The Indian Civil Liability for Nuclear Damage Act, 2010, removes key legal hurdles to accelerating the nuclear power programme. The Act is based on international legal principles related to nuclear law, which in itself is an emerging field. The Act draws heavily on the Vienna Convention, evolved over 45 years.
The Act is passed by Parliament and the rules, essential for implementation, are made by the department of atomic energy (DEA). In case of any ambiguity, the Act overrides the rules. And if the rules are silent on certain clauses of the Act then the judiciary plays a role to determine as to how it needs to be interpreted. It is also important to note that the right to recourse mentioned under the Act 2010 (Chapter 4, clause 17 (a), (b) & (c)) does not quantify the amount and hence it could be concluded that the liability is unlimited.
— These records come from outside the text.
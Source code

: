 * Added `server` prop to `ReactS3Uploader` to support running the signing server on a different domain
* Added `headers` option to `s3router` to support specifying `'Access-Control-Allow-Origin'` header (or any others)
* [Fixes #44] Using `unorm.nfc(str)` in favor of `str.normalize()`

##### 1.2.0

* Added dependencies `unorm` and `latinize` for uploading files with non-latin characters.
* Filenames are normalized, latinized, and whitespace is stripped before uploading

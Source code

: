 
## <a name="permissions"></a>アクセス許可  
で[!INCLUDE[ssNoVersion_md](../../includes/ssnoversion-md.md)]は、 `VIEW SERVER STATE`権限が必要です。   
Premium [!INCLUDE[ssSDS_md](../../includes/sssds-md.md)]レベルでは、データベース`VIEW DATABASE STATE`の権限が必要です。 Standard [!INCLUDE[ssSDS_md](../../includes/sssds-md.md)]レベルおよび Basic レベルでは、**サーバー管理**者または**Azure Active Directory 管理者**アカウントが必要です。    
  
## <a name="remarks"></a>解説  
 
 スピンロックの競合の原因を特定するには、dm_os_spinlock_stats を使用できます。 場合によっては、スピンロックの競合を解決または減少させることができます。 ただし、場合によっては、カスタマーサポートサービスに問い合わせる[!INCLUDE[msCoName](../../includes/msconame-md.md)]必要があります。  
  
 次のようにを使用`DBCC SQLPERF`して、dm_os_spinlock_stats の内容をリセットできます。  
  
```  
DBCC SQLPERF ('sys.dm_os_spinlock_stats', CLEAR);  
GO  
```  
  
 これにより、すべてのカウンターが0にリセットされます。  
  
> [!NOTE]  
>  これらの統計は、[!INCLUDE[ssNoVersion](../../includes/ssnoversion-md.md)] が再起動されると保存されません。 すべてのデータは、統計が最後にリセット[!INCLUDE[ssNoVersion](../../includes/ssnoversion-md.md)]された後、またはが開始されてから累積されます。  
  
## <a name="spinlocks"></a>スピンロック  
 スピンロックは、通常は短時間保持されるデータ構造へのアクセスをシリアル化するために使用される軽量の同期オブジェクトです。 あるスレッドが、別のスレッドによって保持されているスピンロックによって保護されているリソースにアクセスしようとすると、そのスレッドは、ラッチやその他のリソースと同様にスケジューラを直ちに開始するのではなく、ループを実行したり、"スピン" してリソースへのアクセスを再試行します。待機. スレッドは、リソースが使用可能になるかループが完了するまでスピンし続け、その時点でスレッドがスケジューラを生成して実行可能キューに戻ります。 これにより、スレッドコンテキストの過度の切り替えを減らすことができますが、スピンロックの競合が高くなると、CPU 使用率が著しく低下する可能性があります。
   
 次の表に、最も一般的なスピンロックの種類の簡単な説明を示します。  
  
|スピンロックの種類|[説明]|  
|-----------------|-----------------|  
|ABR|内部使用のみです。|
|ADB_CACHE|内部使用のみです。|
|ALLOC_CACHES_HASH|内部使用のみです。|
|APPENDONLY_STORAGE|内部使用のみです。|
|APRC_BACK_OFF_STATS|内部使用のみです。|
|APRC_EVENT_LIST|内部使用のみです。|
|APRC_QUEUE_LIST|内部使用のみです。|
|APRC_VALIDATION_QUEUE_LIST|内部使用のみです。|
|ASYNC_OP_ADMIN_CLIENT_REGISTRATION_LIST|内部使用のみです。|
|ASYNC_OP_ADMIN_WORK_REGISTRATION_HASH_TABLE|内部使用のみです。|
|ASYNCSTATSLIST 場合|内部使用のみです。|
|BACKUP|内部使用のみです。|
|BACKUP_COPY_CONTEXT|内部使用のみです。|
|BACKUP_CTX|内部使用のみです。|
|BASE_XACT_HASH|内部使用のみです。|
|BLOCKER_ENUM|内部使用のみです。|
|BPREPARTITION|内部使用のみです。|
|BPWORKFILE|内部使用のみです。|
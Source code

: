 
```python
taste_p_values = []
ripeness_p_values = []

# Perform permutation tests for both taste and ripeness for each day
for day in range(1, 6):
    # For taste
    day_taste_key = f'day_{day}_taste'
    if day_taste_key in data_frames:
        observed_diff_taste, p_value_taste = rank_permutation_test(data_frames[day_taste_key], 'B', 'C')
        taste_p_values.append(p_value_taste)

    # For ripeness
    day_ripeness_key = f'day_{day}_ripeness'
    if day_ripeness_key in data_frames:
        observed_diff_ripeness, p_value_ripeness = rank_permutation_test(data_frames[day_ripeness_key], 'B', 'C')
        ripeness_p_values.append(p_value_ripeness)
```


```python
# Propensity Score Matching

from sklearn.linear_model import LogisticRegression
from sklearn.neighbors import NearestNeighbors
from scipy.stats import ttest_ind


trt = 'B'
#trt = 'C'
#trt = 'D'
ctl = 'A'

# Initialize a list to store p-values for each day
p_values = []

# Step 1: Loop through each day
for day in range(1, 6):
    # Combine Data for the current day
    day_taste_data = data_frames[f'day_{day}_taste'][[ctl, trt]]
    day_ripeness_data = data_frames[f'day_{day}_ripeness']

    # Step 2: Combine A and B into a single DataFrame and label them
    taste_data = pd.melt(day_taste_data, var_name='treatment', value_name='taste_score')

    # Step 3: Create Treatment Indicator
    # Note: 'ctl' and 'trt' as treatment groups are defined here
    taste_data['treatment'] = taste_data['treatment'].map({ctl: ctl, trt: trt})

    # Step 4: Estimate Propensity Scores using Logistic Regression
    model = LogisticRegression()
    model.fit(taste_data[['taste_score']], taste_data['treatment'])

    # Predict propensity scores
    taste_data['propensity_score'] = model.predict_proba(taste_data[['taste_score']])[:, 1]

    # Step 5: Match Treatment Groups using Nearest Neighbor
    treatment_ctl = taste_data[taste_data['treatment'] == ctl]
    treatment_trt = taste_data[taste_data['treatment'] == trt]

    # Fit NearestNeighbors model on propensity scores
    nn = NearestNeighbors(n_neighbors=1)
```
However, the rules brought out in the government of India notification, issued by the DEA in November 2011, addresses the important aspect of setting the time limit on the ?Supplier? as provided in the Atomic Energy (Radiation Protection) Rules, 2004?for the initial five years of licence. The amount of liability of the operator has already been set in the Act, 2010, Chapter II Clauses 6 (1) and 6(2).
It could be interpreted that in the event of a nuclear incident post the initial five years of operation, the liability of the supplier can be as stated in the Act, 2010, if the operator has a back-to-back agreement with the supplier for performance warranties for an extended periods of time beyond five years. If the operator does not have an extended warranty, then the matter will be decided by the judiciary, in the event of a nuclear incident.